Kevin Harvick has surged into title contention with a two-race winning streak that has revived the 2014 NASCAR champion
Column: Harvick seizes momentum ahead of NASCAR playoffsBy JENNA FRYERAP Auto Racing WriterThe Associated PressCHARLOTTE, N.C.
CHARLOTTE, N.C. (AP) — Well hello, Happy. Welcome to NASCAR’s championship race.
Just when it seemed time to write off Kevin Harvick, at least for this season, the 46-year-old has figured out how to win again. He has two victories in eight days — after snapping a 65-race losing streak dating to 2020 — and all the momentum headed into the playoffs.
If you counted Harvick out, he’s now demanding a correction.
“It’s kind of like when they put those small boxes in the newspaper where they have to correct their story and you can’t hardly read them. I feel like a lot of you should put those at the bottom of your story. I get great gratification out of that,” Harvick said after winning Sunday at Richmond Raceway.
His resurgence has saved his season.
After winning a career-high nine races in 2020, Harvick disappeared. He went winless last season for the first time since 2009 and only the fourth time in 22 Cup seasons.
This year, he seemed slow to grasp NASCAR’s new Next Gen car as a slew of new faces raced their way to victory lane. The Cup Series so far has five first-time winners this season, the playoff grid filling fast with fresh new names, and Harvick found himself in a vulnerable spot headed into the final month to qualify for one of the 16 playoff berths.
His much-needed first win came Aug. 7 at Michigan, followed by Sunday’s win at Richmond, making Harvick the only back-to-back race winner this season.
“At this point, a win’s a win, right? I think we were 0-for-65 and we’ve done nothing different and here we are two weeks in a row. That’s racin’, right?” Harvick grinned.
The 60th Cup victory of his career tied Harvick with Kyle Busch for ninth all-time in NASCAR. Next up on the list? The late Dale Earnhardt in eighth at 76 career victories.

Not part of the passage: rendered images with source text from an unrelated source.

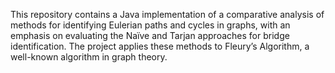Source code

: This repository contains a Java implementation of a comparative analysis of methods for identifying Eulerian paths and cycles in graphs, with an emphasis on evaluating the Naïve and Tarjan approaches for bridge identification. The project applies these methods to Fleury’s Algorithm, a well-known algorithm in graph theory.
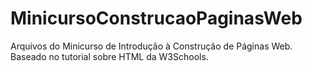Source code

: # MinicursoConstrucaoPaginasWeb
Arquivos do Minicurso de Introdução à Construção de Páginas Web.
Baseado no tutorial sobre HTML da W3Schools.
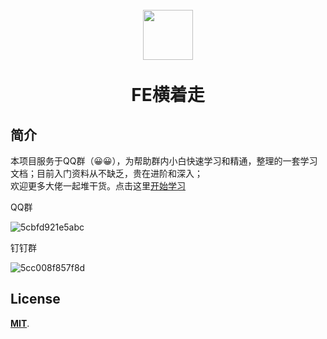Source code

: <h1 align="center">
<br>
  <a href="https://github.com/fewalksideways/FeSidle"><img src="https://i.loli.net/2019/04/24/5cc00746c981f.png" width=80"></a>
  <br>
    <br>
FE横着走</h1>



## 简介

本项目服务于QQ群（😀😀），为帮助群内小白快速学习和精通，整理的一套学习文档；目前入门资料从不缺乏，贵在进阶和深入；  
欢迎更多大佬一起堆干货。点击这里[开始学习](https://fewalksideways.github.io/FeSidle/)

QQ群

![5cbfd921e5abc](https://i.loli.net/2019/04/24/5cbfd921e5abc.png)

钉钉群

![5cc008f857f8d](https://i.loli.net/2019/04/24/5cc008f857f8d.jpg)


## License


[**MIT**](https://github.com/fewalksideways/FeSidle/blob/master/LICENSE).
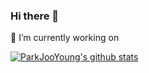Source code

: ### Hi there 👋
🔭 I’m currently working on

<!--
**jooyoung0525/jooyoung0525** is a ✨ _special_ ✨ repository because its `README.md` (this file) appears on your GitHub profile.

Here are some ideas to get you started:

- 🔭 I’m currently working on ...
- 🌱 I’m currently learning ...
- 👯 I’m looking to collaborate on ...
- 🤔 I’m looking for help with ...
- 💬 Ask me about ...
- 📫 How to reach me: ...
- 😄 Pronouns: ...
- ⚡ Fun fact: ...
-->

[![ParkJooYoung's github stats](https://github-readme-stats.vercel.app/api?username=ParkJooYoung)](https://github.com/anuraghazra/github-readme-stats)
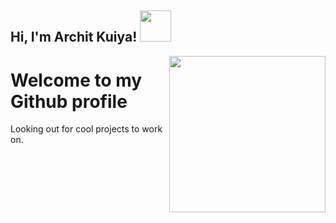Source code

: <h2> Hi, I'm Archit Kuiya! <img src="https://media.giphy.com/media/SVCSsoKU5v6ZJLk07n/giphy.gif"  width="50"></h2><img align ='right' src="https://media.giphy.com/media/iIqmM5tTjmpOB9mpbn/giphy.gif"  width="250">

# Welcome to my Github profile

Looking out for cool projects to work on. 
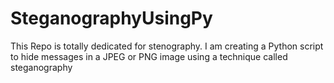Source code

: # SteganographyUsingPy
This Repo is totally dedicated for stenography. I am creating a Python script to hide messages in a JPEG or PNG image using a technique called steganography
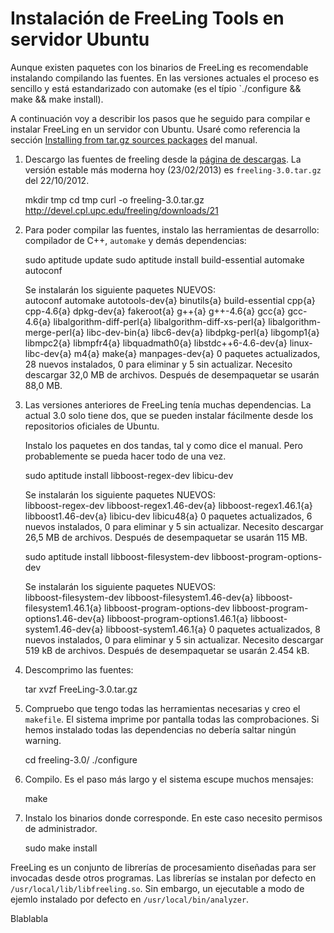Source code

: # Instalación de FreeLing Tools en servidor Ubuntu

Aunque existen paquetes con los binarios de FreeLing es recomendable instalando
compilando las fuentes. En las versiones actuales el proceso es sencillo y está
estandarizado con automake (es el típio `./configure && make && make install).

A continuación voy a describir los pasos que he seguido para compilar e instalar FreeLing en un servidor con Ubuntu. Usaré como referencia la sección [Installing from tar.gz sources packages](http://nlp.lsi.upc.edu/freeling/doc/userman/html/node12.html) del manual.


1. Descargo las fuentes de freeling desde la [página de descargas](http://devel.cpl.upc.edu/freeling/downloads?order=time&desc=1). La versión estable más moderna hoy (23/02/2013) es `freeling-3.0.tar.gz` del 22/10/2012.

    mkdir tmp
    cd tmp
    curl -o freeling-3.0.tar.gz http://devel.cpl.upc.edu/freeling/downloads/21


1. Para poder compilar las fuentes, instalo las herramientas de desarrollo: compilador de C++, `automake`
   y demás dependencias:

    sudo aptitude update
    sudo aptitude install build-essential automake autoconf

    Se instalarán los siguiente paquetes NUEVOS:     
    autoconf automake autotools-dev{a} binutils{a} build-essential cpp{a} cpp-4.6{a} dpkg-dev{a} fakeroot{a} 
    g++{a} g++-4.6{a} gcc{a} gcc-4.6{a} libalgorithm-diff-perl{a} libalgorithm-diff-xs-perl{a} 
    libalgorithm-merge-perl{a} libc-dev-bin{a} libc6-dev{a} libdpkg-perl{a} libgomp1{a} libmpc2{a} libmpfr4{a} 
    libquadmath0{a} libstdc++6-4.6-dev{a} linux-libc-dev{a} m4{a} make{a} manpages-dev{a} 
    0 paquetes actualizados, 28 nuevos instalados, 0 para eliminar y 5 sin actualizar.
    Necesito descargar 32,0 MB de archivos. Después de desempaquetar se usarán 88,0 MB.


   
1. Las versiones anteriores de FreeLing tenía muchas dependencias. La actual 3.0 solo tiene dos, que se pueden instalar fácilmente desde los repositorios oficiales de Ubuntu.

    Instalo los paquetes en dos tandas, tal y como dice el manual. Pero probablemente se pueda hacer todo de una vez. 


    sudo aptitude install libboost-regex-dev libicu-dev

    Se instalarán los siguiente paquetes NUEVOS:     
    libboost-regex-dev libboost-regex1.46-dev{a} libboost-regex1.46.1{a} libboost1.46-dev{a} libicu-dev libicu48{a} 
    0 paquetes actualizados, 6 nuevos instalados, 0 para eliminar y 5 sin actualizar.
    Necesito descargar 26,5 MB de archivos. Después de desempaquetar se usarán 115 MB.

    sudo aptitude install libboost-filesystem-dev libboost-program-options-dev

    Se instalarán los siguiente paquetes NUEVOS:     
    libboost-filesystem-dev libboost-filesystem1.46-dev{a} libboost-filesystem1.46.1{a} 
    libboost-program-options-dev libboost-program-options1.46-dev{a} libboost-program-options1.46.1{a} 
    libboost-system1.46-dev{a} libboost-system1.46.1{a} 
    0 paquetes actualizados, 8 nuevos instalados, 0 para eliminar y 5 sin actualizar.
    Necesito descargar 519 kB de archivos. Después de desempaquetar se usarán 2.454 kB.


1. Descomprimo las fuentes:

    tar xvzf FreeLing-3.0.tar.gz


1. Compruebo que tengo todas las herramientas necesarias y creo el `makefile`.
   El sistema imprime por pantalla todas las comprobaciones. Si hemos instalado
   todas las dependencias no debería saltar ningún warning.

    cd freeling-3.0/
    ./configure


1. Compilo. Es el paso más largo y el sistema escupe muchos mensajes:

    make


1. Instalo los binarios donde corresponde. En este caso necesito permisos de
   administrador.

    sudo make install


FreeLing es un conjunto de librerías de procesamiento diseñadas para ser invocadas desde otros programas. Las librerías se instalan por defecto en `/usr/local/lib/libfreeling.so`. Sin embargo, un ejecutable a modo de ejemlo instalado por defecto en `/usr/local/bin/analyzer`.

Blablabla
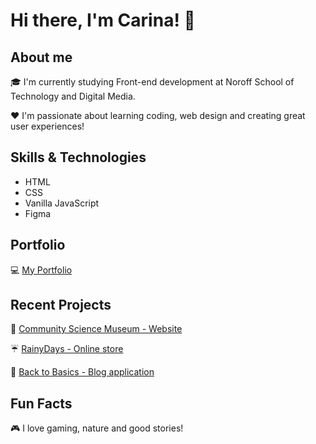 # Hi there, I'm Carina! 👋

## About me

🎓 I'm currently studying Front-end development at Noroff School of Technology and Digital Media.

❤️ I'm passionate about learning coding, web design and creating great user experiences!


## Skills & Technologies

- HTML
- CSS
- Vanilla JavaScript
- Figma

## Portfolio

💻 [My Portfolio](https://jereriviel.github.io/portfolio/)

## Recent Projects

🔭 [Community Science Museum - Website](https://jereriviel.github.io/semester-project-1/)

☔ [RainyDays - Online store](https://jereriviel.github.io/javascript-1-ca/index.html)

🌱 [Back to Basics - Blog application](https://fed-jereriviel-pe1.netlify.app)

## Fun Facts

🎮 I love gaming, nature and good stories!

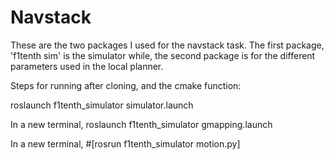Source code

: # Navstack
These are the two packages I used for the navstack task. The first package, 'f1tenth sim' is the simulator while, the second package is for the different parameters used in the local planner.


Steps for running after cloning, and the cmake function:

roslaunch f1tenth_simulator simulator.launch 

In a new terminal,
roslaunch f1tenth_simulator gmapping.launch 

In a new terminal,
#[rosrun f1tenth_simulator motion.py]
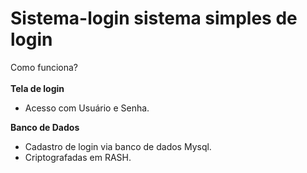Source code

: # Sistema-login sistema simples de login

Como funciona?<br>
<br>
<strong>Tela de login</strong><br>

- Acesso com Usuário e Senha.<br>

<strong>Banco de Dados</strong><br>
- Cadastro de login via banco de dados Mysql.<br>
- Criptografadas em RASH.
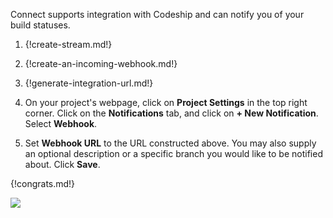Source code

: Connect supports integration with Codeship and can notify you of
your build statuses.

1. {!create-stream.md!}

1. {!create-an-incoming-webhook.md!}

1. {!generate-integration-url.md!}

1. On your project's webpage, click on **Project Settings** in
   the top right corner. Click on the **Notifications** tab, and click on
   **+ New Notification**. Select **Webhook**.

1. Set **Webhook URL** to the URL constructed above. You may also supply
   an optional description or a specific branch you would like to be
   notified about. Click **Save**.

{!congrats.md!}

![](/static/images/integrations/codeship/001.png)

To have Earnhardt in reach brings Harvick full circle: He replaced Earnhardt following Earnhardt’s fatal 2001 crash in the Daytona 500.

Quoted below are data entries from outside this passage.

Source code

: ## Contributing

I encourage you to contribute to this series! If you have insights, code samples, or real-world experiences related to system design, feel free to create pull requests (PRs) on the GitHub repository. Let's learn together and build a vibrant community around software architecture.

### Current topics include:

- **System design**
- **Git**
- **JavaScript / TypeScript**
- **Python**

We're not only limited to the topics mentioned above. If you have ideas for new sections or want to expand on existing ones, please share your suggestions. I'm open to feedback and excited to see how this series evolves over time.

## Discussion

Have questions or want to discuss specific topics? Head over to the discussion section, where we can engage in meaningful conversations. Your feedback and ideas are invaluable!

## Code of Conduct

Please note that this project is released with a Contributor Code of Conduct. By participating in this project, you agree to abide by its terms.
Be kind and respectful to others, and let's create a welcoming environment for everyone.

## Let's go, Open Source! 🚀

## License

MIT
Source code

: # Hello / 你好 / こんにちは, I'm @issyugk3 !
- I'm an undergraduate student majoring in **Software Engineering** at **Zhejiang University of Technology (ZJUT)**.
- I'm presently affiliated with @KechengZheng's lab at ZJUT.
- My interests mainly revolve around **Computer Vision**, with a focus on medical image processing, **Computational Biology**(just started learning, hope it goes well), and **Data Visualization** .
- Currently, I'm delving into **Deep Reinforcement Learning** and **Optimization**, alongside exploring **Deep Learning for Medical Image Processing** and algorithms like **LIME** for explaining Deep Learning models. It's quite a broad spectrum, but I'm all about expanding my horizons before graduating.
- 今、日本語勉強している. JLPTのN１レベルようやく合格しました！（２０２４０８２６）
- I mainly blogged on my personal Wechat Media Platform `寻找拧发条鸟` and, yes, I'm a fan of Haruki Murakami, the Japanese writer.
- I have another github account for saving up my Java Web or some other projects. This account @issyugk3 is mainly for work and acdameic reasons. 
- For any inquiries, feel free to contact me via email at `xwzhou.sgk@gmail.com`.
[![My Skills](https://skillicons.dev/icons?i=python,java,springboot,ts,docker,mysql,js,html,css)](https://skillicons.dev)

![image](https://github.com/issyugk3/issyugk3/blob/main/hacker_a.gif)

“As you start your career, it’s easy to say, ‘I want to win 70-some races’ and then you start doing this on a week-to-week basis,” Harvick said. “It’s just a lot harder because everyone in this garage is just a killer, from the crew chief to the drivers to the guys changing the tires. It’s the best of the best, and it’s not easy to keep your team and everybody within your organization competitive, keep yourself competitive.”
Now that he’s proven to still be competitive, Harvick is a serious threat for a second Cup championship.

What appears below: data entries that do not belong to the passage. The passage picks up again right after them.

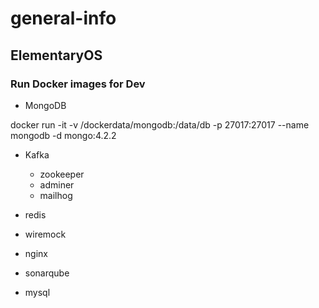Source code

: # general-info

## ElementaryOS

### Run Docker images for Dev

- MongoDB

docker run -it -v /dockerdata/mongodb:/data/db -p 27017:27017 --name mongodb -d mongo:4.2.2

- Kafka
   - zookeeper
   - adminer
   - mailhog

- redis

- wiremock

- nginx

- sonarqube

- mysql

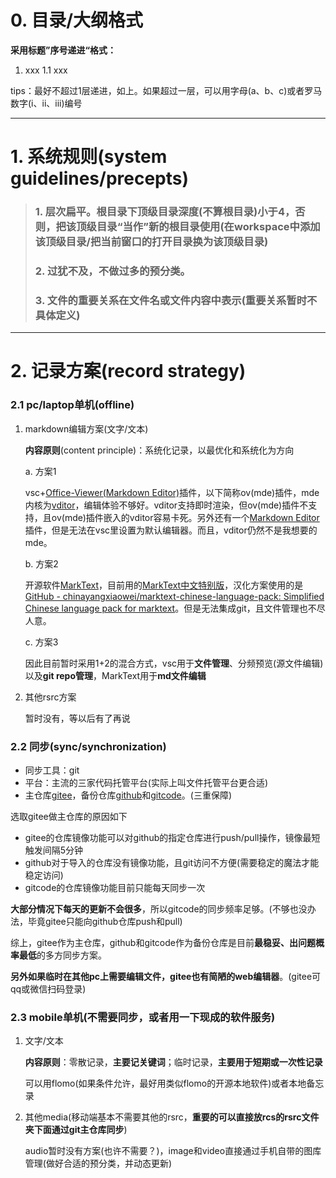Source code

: # 0. 目录/大纲格式

**采用标题”序号递进“格式：**

1. xxx
   1.1 xxx

tips：最好不超过1层递进，如上。如果超过一层，可以用字母(a、b、c)或者罗马数字(i、ii、iii)编号

---

# 1. 系统规则(system guidelines/precepts)

> ### 1. 层次扁平。根目录下顶级目录深度(不算根目录)小于4，否则，把该顶级目录“当作”新的根目录使用(在workspace中添加该顶级目录/把当前窗口的打开目录换为该顶级目录)
> 
> ### 2. 过犹不及，不做过多的预分类。
> 
> ### 3. 文件的重要关系在文件名或文件内容中表示(重要关系暂时不具体定义)

---

# 2. 记录方案(record strategy)

### 2.1 pc/laptop单机(offline)

1. markdown编辑方案(文字/文本)
   
   **内容原则**(content principle)：系统化记录，以最优化和系统化为方向
   
   a. 方案1
   
   vsc+[Office-Viewer(Markdown Editor)](https://open-vsx.org/extension/cweijan/vscode-office)插件，以下简称ov(mde)插件，mde内核为[vditor](https://github.com/Vanessa219/vditor)，编辑体验不够好。vditor支持即时渲染，但ov(mde)插件不支持，且ov(mde)插件嵌入的vditor容易卡死。另外还有一个[Markdown Editor](https://open-vsx.org/extension/zaaack/markdown-editor)插件，但是无法在vsc里设置为默认编辑器。而且，vditor仍然不是我想要的mde。
   
   b. 方案2
   
   开源软件[MarkText](https://github.com/marktext/marktext)，目前用的[MarkText中文特别版](https://marktext.weero.net)，汉化方案使用的是[GitHub - chinayangxiaowei/marktext-chinese-language-pack: Simplified Chinese language pack for marktext](https://github.com/chinayangxiaowei/marktext-chinese-language-pack)。但是无法集成git，且文件管理也不尽人意。
   
   c. 方案3
   
   因此目前暂时采用1+2的混合方式，vsc用于**文件管理**、分频预览(源文件编辑)以及**git repo管理**，MarkText用于**md文件编辑**

2. 其他rsrc方案
   
   暂时没有，等以后有了再说

### 2.2 同步(sync/synchronization)

- 同步工具：git
- 平台：主流的三家代码托管平台(实际上叫文件托管平台更合适)
- 主仓库[gitee](https://gitee.com/mclxclue/rcs)，备份仓库[github](https://github.com/mclxclue/rcs)和[gitcode](https://gitcode.com/mclxclue/rcs)。(三重保障)

选取gitee做主仓库的原因如下

- gitee的仓库镜像功能可以对github的指定仓库进行push/pull操作，镜像最短触发间隔5分钟
- github对于导入的仓库没有镜像功能，且git访问不方便(需要稳定的魔法才能稳定访问)
- gitcode的仓库镜像功能目前只能每天同步一次

**大部分情况下每天的更新不会很多**，所以gitcode的同步频率足够。(不够也没办法，毕竟gitee只能向github仓库push和pull)

综上，gitee作为主仓库，github和gitcode作为备份仓库是目前**最稳妥、出问题概率最低**的多方同步方案。

**另外如果临时在其他pc上需要编辑文件，gitee也有简陋的web编辑器**。(gitee可qq或微信扫码登录)

### 2.3 mobile单机(不需要同步，或者用一下现成的软件服务)

1. 文字/文本
   
   **内容原则**：零散记录，**主要记关键词**；临时记录，**主要用于短期或一次性记录**
   
   可以用flomo(如果条件允许，最好用类似flomo的开源本地软件)或者本地备忘录

2. 其他media(移动端基本不需要其他的rsrc，**重要的可以直接放rcs的rsrc文件夹下面通过git主仓库同步**)
   
   audio暂时没有方案(也许不需要？)，image和video直接通过手机自带的图库管理(做好合适的预分类，并动态更新)
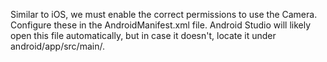 Similar to iOS, we must enable the correct permissions to use the Camera. 
Configure these in the AndroidManifest.xml file. Android Studio will likely open this file automatically, but in case it doesn't, locate it under android/app/src/main/.

<uses-permission android:name="android.permission.READ_EXTERNAL_STORAGE"/>
<uses-permission android:name="android.permission.WRITE_EXTERNAL_STORAGE" />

And that’s very good for NASCAR.
Harvick is one of the few throwbacks remaining in the Cup garage. A former West Coast racer nicknamed “Happy” when he got to NASCAR, the stress of replacing Earnhardt turned Harvick’s nickname into unintentional satire.
It was fitting, though, as he scrapped on and off the track and proved over two decades he would not be pushed around. It’s a younger man’s game now — the average age of this season’s first-time winners is 27 — and the tricks Harvick mastered seemingly no longer applied with the Next Gen car.
But the No. 4 team at Stewart-Haas Racing began to figure out the car long before the wins finally came. A crash at Gateway in June dropped Harvick to 13th in the standings and on the bubble of not making the playoffs.
Crew chief Rodney Childers kept the team calm knowing that a win was within reach.
“Two months ago it was like, ‘We ran better and this is better and this was better and this was better.’ The two months before that we would have those meetings and it was like, ‘Well, this was worse, this was worse, this was worse, this was worse,’” Childers said. “It started two months ago, and you could just see — the communication and the confidence and the cars we were building, all that stuff just got better.”
The late push forces the competition to take note of Harvick’s potential. And the first round favors Harvick, who has a combined nine career victories at Darlington, Kansas and Bristol, the first three tracks in the playoffs.
How he plans to attack the postseason isn’t for public discussion.
“Look, we’re boring. We don’t ever look ahead,” said Harvick, who noted his approach helped the No. 4 team weather its losing streak.
“Obviously we’d all rather win, but I’ve been through longer losing streaks. You can fall right into that trap and let it suck you in,” he said. “It was really nothing that ever affected us. It’s no different than what we’ve done the last two weeks. We haven’t done anything different, but the cars have run good for a couple months, and now a few things went right and now we’ve won twice.
“That’s just the way this deals goes.”